Abstract
Emerging technology requires participating members to intensely collaborate in fundamentally novel ways. This participation includes established and start-up firms, health professionals, standards bodies, regulatory agencies, and of course, patients. But how to design, implement, and manage emerging technology that cuts across shifting zones? With firm and global boundaries increasingly blurred, uneven regulatory treatment, and evolving standards, how can ecosystem partners collaborate to mitigate the risks to consumers as their data becomes ever more precise and identifiable? This chapter explores the relationships and decisions that ecosystem partners must collaboratively take together in the context of precision medicine and the challenges of working effectively – and ethically - with consumers.
TopBackground
What do we mean by innovative ecosystems? Broadly defined, innovative ecosystems are collaborative arrangements that allow firms to combine offerings into a customer-facing solution (Adner, 2006). Usually made up of diverse stakeholders, innovative ecosystems use technology to enable development (Jackson, 2011; Oh, Phillips, Park, & Lee, 2016).

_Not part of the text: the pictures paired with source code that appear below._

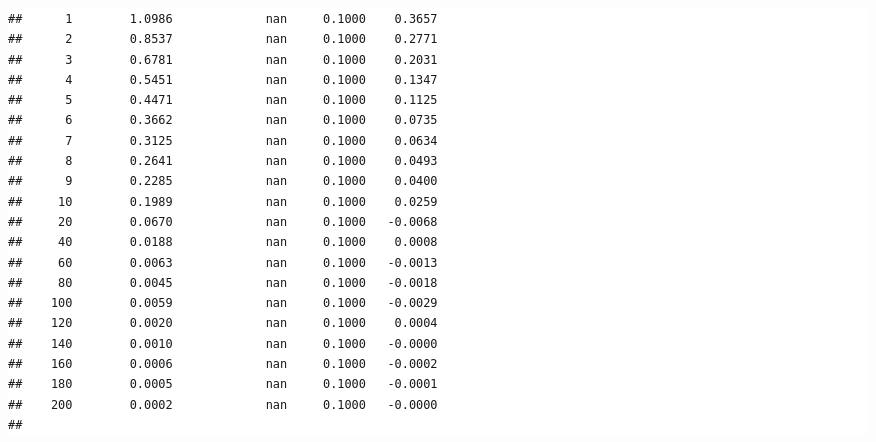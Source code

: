     ##      1        1.0986             nan     0.1000    0.3657
    ##      2        0.8537             nan     0.1000    0.2771
    ##      3        0.6781             nan     0.1000    0.2031
    ##      4        0.5451             nan     0.1000    0.1347
    ##      5        0.4471             nan     0.1000    0.1125
    ##      6        0.3662             nan     0.1000    0.0735
    ##      7        0.3125             nan     0.1000    0.0634
    ##      8        0.2641             nan     0.1000    0.0493
    ##      9        0.2285             nan     0.1000    0.0400
    ##     10        0.1989             nan     0.1000    0.0259
    ##     20        0.0670             nan     0.1000   -0.0068
    ##     40        0.0188             nan     0.1000    0.0008
    ##     60        0.0063             nan     0.1000   -0.0013
    ##     80        0.0045             nan     0.1000   -0.0018
    ##    100        0.0059             nan     0.1000   -0.0029
    ##    120        0.0020             nan     0.1000    0.0004
    ##    140        0.0010             nan     0.1000   -0.0000
    ##    160        0.0006             nan     0.1000   -0.0002
    ##    180        0.0005             nan     0.1000   -0.0001
    ##    200        0.0002             nan     0.1000   -0.0000
    ## 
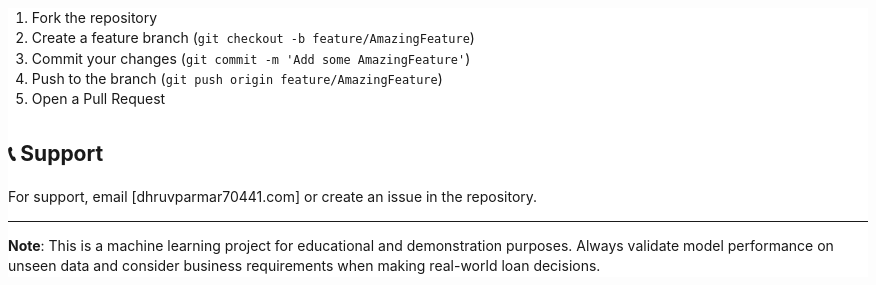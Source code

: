 1. Fork the repository
2. Create a feature branch (`git checkout -b feature/AmazingFeature`)
3. Commit your changes (`git commit -m 'Add some AmazingFeature'`)
4. Push to the branch (`git push origin feature/AmazingFeature`)
5. Open a Pull Request

## 📞 Support

For support, email [dhruvparmar70441.com] or create an issue in the repository.

---

**Note**: This is a machine learning project for educational and demonstration purposes. Always validate model performance on unseen data and consider business requirements when making real-world loan decisions.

In addition to technology, innovative ecosystems can include new products, business models, behavioral changes, and policies (Gong, 2020).
Key Terms in this Chapter
Ecosystem Governance: The way an ecosystem is controlled by the partners who run it.
Health Information Technology: The information technology used by healthcare providers to manage patient data
Innovative Ecosystem: An interconnected network of entities that work cooperatively and competitively to develop new products and services, usually using technology to a large degree
Minimum Viable Ecosystem: A working prototype of the final value proposition
Interoperability: The degree that defined data is understood and used by multiple and different entities who read it.
Governance: The way that companies and entities are controlled by the people who run them.
Precision Medicine Ecosystem: A group of entities who agree to collaborate to create a value proposition for personalized medicine.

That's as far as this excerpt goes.